11/03/2021 / Heart & Vascular
Elevated blood pressure, also called hypertension, is a chronic condition in which the blood pressure against the arterial walls is continuously high. The normal blood pressure of a healthy adult is 120/80 mm Hg. When it exceeds 140/90 mm Hg, it is called hypertension, and if it reaches above 180/120 mm Hg, the condition becomes severe and requires immediate intervention. Usually, patients suffering from hypertension are prescribed antihypertensive medications (such as prinzide) to check their blood pressure. The abnormal increase of blood pressure can occur when someone abruptly stopped taking their medications or due to poorly managed blood pressure.
High blood pressure is also called the silent killer as it has no obvious clinical symptoms. However, when the blood pressure has severely elevated, the patient may suffer from headache, blurred vision, nausea and vomiting, shortness of breath, flushed face, chest pain, and loss of balance.
Many factors can contribute to increased blood pressure such as too much salt in the diet, being overweight or obese, smoking, lack of physical exercise, alcohol consumption, stress, sleep deprivation, etc.
There are two types of high blood pressure crises- hypertensive urgency and hypertensive emergency. Both of these are characterized by elevated blood pressure but in case of hypertensive emergency, the increased blood pressure may cause organ damage (including eyes, brain, blood vessels, kidney, and heart) whereas, in hypertensive urgency, no signs and symptoms of acute organ damage are observed. Such patients' blood pressure must be lowered immediately to stop the progressive damage of the target organs.
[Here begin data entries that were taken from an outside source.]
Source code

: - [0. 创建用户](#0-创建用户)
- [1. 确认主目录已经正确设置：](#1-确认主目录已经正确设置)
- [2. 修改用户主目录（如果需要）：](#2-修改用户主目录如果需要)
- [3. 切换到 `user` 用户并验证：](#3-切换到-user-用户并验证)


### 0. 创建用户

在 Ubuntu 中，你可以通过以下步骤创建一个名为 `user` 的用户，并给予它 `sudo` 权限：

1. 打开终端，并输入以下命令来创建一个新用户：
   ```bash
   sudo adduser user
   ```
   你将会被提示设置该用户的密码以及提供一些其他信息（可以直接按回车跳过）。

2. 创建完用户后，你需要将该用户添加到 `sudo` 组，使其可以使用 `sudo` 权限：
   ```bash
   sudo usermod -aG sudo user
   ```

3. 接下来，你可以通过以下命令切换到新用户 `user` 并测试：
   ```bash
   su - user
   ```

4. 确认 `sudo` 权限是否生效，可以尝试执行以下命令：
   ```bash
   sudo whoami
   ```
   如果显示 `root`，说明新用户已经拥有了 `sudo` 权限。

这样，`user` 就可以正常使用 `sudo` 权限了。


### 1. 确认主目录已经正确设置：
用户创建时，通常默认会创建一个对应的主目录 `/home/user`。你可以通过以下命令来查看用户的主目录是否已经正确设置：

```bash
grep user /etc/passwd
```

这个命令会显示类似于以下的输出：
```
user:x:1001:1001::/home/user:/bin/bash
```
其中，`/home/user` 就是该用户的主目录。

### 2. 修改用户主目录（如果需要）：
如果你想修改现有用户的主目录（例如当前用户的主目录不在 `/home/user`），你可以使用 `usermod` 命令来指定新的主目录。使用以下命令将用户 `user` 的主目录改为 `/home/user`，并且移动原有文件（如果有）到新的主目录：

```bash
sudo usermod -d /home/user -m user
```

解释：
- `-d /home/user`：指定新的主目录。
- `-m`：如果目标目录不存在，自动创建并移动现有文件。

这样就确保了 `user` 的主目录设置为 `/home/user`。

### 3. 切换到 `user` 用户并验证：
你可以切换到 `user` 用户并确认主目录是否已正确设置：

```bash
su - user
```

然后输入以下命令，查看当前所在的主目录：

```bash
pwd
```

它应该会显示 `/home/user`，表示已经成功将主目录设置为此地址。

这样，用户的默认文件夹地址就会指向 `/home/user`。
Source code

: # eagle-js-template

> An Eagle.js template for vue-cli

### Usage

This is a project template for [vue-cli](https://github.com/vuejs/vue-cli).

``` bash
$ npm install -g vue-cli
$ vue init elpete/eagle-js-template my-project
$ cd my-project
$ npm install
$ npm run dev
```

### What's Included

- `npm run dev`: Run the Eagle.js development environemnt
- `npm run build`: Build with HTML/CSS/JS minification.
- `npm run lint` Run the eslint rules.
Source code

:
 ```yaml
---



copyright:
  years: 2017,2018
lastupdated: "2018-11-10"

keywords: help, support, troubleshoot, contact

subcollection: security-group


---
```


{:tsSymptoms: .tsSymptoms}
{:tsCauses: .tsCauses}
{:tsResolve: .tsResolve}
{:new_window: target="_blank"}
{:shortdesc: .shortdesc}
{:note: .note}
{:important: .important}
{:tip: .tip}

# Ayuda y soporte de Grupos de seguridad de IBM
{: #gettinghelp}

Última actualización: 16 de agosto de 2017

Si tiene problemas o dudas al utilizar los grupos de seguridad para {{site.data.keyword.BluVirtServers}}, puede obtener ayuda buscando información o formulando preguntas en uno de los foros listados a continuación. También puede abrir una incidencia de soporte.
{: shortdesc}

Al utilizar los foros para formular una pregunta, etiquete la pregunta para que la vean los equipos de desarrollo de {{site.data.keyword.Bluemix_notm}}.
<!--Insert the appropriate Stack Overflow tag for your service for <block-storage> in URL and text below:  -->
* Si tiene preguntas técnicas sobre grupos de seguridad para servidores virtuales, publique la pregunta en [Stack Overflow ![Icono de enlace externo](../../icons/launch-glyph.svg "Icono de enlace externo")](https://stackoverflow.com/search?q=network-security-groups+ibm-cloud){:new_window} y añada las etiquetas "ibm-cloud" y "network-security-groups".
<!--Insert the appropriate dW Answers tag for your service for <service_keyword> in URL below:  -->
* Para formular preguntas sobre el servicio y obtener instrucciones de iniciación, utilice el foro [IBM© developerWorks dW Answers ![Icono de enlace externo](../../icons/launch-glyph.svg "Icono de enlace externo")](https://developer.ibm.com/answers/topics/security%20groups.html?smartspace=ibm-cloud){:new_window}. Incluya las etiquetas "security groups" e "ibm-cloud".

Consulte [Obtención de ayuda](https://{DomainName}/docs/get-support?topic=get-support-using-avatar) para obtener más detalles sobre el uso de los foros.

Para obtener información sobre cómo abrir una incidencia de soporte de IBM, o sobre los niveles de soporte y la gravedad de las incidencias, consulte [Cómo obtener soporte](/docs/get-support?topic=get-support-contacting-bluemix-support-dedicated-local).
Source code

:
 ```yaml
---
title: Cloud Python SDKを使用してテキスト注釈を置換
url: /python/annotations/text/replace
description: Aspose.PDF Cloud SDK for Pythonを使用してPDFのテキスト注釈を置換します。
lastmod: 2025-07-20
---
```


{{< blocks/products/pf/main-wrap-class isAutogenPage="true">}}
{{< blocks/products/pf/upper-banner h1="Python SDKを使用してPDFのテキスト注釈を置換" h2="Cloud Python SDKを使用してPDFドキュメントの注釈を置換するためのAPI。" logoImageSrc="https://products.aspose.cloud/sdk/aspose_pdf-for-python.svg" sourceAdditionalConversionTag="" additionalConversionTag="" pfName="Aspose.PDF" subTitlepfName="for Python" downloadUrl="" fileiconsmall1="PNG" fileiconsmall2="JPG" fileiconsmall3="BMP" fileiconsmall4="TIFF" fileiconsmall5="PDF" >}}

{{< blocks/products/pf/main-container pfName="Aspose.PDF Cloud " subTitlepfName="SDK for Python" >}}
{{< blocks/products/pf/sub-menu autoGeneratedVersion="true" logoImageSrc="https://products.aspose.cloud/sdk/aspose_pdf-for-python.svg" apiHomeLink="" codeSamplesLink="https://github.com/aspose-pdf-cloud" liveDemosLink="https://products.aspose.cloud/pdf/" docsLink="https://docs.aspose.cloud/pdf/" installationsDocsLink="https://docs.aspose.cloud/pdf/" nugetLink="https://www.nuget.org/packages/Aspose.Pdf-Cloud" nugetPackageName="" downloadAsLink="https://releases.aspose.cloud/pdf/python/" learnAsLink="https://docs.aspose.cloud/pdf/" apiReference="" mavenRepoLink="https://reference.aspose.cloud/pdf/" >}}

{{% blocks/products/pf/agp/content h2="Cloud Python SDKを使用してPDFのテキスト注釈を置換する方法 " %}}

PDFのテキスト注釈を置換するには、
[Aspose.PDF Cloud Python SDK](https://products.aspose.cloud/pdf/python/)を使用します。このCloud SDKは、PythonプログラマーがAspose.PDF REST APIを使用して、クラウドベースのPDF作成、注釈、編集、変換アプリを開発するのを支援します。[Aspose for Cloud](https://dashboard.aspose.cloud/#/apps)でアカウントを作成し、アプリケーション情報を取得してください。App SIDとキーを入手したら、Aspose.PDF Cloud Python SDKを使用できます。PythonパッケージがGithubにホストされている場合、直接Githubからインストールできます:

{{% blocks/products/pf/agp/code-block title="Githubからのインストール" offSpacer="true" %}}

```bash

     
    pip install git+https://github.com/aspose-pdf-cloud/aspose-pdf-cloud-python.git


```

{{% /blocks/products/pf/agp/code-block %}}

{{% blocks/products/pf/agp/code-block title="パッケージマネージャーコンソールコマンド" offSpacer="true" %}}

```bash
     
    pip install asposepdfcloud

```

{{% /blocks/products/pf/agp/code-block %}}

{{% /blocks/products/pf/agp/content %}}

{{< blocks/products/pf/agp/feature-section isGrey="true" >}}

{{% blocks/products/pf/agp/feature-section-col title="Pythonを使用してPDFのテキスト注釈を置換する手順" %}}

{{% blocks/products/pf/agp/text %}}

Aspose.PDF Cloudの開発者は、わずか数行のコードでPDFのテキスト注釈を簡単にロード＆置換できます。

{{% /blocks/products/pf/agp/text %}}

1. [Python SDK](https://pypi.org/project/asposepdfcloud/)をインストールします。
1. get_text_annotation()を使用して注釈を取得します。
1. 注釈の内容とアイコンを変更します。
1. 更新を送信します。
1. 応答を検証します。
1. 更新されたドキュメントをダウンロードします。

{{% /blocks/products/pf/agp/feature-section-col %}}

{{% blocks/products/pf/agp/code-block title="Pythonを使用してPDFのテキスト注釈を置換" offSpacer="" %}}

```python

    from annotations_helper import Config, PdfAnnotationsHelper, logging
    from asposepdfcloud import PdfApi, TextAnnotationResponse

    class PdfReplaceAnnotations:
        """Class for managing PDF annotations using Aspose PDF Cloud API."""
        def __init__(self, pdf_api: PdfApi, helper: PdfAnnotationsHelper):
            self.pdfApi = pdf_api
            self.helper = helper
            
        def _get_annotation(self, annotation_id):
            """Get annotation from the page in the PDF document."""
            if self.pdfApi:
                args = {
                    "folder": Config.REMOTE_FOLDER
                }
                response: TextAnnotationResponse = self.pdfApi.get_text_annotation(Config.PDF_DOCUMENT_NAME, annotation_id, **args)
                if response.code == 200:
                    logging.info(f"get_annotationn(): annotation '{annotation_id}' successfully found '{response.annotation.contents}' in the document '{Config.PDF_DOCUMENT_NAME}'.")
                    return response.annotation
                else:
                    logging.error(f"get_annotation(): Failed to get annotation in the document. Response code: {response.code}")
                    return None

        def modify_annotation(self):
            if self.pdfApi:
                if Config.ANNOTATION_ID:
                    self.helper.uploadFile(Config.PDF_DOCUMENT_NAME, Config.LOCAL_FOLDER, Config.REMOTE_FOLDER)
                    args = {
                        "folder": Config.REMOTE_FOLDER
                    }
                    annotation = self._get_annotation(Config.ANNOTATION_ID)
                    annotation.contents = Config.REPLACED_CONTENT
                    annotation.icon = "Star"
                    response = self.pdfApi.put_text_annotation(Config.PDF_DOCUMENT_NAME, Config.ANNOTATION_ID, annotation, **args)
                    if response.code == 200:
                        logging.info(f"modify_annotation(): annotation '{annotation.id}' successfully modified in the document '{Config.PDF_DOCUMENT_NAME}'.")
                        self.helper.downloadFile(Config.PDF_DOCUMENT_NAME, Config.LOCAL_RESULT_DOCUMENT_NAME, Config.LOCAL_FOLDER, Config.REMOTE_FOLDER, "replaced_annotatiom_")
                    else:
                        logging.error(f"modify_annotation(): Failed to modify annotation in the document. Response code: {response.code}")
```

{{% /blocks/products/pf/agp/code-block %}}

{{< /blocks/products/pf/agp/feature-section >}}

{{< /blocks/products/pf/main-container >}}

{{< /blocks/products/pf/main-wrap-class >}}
Immediate medical intervention is needed for the patients suffering from a hypertensive emergency to prevent organ damage. In such situations, the first and foremost medical treatment is to provide the drug labetol (an adrenergic receptor) through intravenous injections or oral ingestion. This drug helps in decreasing the blood pressure by causing dilation of the blood vessels and does not compromise with the cerebral blood flow. Other vasodilators such as nitroglycerin and nitroprusside are also used to manage hypertensive emergencies.
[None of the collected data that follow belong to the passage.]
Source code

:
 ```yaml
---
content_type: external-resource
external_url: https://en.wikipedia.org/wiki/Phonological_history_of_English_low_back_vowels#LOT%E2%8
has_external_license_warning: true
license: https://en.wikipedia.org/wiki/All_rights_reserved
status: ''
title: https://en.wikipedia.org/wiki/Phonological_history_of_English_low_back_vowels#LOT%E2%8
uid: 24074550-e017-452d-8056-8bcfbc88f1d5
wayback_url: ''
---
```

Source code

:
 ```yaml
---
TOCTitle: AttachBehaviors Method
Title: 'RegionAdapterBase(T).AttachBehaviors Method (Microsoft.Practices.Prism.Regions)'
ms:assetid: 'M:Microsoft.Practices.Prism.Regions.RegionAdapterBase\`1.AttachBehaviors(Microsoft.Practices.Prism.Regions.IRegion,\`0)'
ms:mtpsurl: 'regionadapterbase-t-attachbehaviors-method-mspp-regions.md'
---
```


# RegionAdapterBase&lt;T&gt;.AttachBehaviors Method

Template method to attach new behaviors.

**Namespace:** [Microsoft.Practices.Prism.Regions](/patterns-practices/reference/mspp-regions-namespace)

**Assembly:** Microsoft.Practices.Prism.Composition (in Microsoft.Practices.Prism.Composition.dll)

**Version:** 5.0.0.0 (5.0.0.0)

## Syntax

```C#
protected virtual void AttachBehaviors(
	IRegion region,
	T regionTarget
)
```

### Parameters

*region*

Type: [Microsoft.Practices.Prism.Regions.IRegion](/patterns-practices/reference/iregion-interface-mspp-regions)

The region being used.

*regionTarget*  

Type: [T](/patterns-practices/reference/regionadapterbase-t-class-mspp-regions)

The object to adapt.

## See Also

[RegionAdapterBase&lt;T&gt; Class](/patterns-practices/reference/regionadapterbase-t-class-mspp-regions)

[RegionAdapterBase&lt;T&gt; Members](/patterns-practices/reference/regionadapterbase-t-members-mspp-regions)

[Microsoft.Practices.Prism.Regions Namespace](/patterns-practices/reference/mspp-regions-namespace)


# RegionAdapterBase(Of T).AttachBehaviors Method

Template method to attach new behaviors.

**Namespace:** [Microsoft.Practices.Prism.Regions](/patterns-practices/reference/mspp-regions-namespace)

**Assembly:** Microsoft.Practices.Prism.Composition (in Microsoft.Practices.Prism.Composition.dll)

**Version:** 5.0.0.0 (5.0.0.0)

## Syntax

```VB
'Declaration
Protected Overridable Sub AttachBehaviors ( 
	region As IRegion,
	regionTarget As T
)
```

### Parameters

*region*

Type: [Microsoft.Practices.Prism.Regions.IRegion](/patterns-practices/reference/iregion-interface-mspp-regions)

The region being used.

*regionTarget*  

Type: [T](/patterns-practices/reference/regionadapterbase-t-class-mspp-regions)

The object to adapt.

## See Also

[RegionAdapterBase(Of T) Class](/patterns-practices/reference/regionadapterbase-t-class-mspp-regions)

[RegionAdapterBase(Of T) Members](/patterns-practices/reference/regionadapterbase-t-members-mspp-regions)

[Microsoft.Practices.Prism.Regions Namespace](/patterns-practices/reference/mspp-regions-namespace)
However, it should be noted that a slow and steady approach is required to lower down the blood pressure. Lowering blood pressure too quickly is dangerous as the blood vessels carry blood to all the vital organs of the body including the brain. A sudden drop of blood pressure may stop the blood flow up to the brain, thereby disrupting the continuous flow of nutrients (mainly glucose) and oxygen to the brain. This can lead to a stroke or even permanent brain damage.
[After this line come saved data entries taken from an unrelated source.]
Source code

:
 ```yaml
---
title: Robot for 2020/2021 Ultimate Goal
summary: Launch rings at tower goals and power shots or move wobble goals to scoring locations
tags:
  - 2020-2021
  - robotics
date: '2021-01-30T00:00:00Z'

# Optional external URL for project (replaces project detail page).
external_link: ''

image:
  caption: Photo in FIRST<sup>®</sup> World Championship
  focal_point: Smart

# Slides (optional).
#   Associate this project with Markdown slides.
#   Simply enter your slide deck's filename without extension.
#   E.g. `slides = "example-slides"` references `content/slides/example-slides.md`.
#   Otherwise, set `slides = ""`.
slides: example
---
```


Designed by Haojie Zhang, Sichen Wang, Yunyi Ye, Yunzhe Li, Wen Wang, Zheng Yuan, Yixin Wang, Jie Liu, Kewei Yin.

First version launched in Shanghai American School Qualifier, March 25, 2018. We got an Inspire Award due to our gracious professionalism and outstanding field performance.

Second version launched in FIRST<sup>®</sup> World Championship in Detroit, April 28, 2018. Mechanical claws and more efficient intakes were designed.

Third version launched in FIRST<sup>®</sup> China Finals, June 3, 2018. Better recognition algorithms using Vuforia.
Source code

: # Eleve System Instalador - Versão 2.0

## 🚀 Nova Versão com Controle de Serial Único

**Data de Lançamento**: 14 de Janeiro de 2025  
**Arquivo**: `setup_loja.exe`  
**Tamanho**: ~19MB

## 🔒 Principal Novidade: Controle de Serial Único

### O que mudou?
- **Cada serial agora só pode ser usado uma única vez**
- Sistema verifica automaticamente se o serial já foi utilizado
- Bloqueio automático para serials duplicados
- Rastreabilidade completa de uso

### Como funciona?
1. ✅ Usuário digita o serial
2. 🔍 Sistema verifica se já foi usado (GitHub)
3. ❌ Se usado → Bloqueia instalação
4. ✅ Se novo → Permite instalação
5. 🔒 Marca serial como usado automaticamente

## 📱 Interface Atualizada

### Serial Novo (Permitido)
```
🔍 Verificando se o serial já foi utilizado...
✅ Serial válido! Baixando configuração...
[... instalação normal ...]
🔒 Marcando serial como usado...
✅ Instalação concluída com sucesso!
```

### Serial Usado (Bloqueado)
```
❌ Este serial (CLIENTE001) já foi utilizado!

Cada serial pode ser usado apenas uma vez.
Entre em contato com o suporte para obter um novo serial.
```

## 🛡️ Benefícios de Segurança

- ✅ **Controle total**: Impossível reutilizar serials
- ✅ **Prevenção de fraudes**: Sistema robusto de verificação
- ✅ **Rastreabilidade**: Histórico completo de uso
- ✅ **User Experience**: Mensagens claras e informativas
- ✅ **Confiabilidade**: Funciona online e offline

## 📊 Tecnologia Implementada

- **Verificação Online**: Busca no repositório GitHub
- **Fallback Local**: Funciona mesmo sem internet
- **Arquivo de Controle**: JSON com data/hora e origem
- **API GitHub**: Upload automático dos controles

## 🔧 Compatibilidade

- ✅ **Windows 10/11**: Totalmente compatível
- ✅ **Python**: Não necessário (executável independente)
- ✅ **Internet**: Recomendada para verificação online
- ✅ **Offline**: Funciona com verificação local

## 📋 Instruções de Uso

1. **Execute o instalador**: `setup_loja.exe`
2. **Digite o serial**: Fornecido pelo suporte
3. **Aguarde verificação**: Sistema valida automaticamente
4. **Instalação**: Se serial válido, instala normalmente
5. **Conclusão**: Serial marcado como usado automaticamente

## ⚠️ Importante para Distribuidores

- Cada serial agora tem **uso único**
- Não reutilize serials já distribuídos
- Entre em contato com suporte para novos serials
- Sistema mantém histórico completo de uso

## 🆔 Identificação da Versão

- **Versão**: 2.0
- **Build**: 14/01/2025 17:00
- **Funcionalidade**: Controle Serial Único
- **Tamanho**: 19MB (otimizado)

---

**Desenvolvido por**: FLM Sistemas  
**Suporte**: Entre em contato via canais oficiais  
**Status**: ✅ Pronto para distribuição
Certain home remedies can also help in lowering down the blood pressure which is helpful before the medical help arrives. These are:
The patient should stay calm and composed. This might be difficult for the patient but staying calm can actually lower down the blood pressure. It is advised to the patient to sit down in a relaxed position and take a few deep breaths, hold them for few seconds and then release it.
A small cup of chamomile or hibiscus tea is found effective in lowering down the elevated blood pressure quickly. Though, coffee and black tea should be avoided.
If the patient has already been prescribed any antihypertensive medicine, it should be taken immediately.
A piece of dark chocolate can help in lowering the blood pressure by making the patient calm as it triggers the release of the endorphin hormone.
Berries (such as blackberries, strawberries, blueberries, raspberries, etc.) help improve the blood pressure as they are loaded with polyphenols which are great for the heart.
Lying down on the bed also helps in lowering down the blood pressure because when a person lies down, his heart and head becomes aligned, so the heart does not have to exert excessive pressure to make the blood reach his head. This reduces the load on the heart and thereby decreases the blood pressure.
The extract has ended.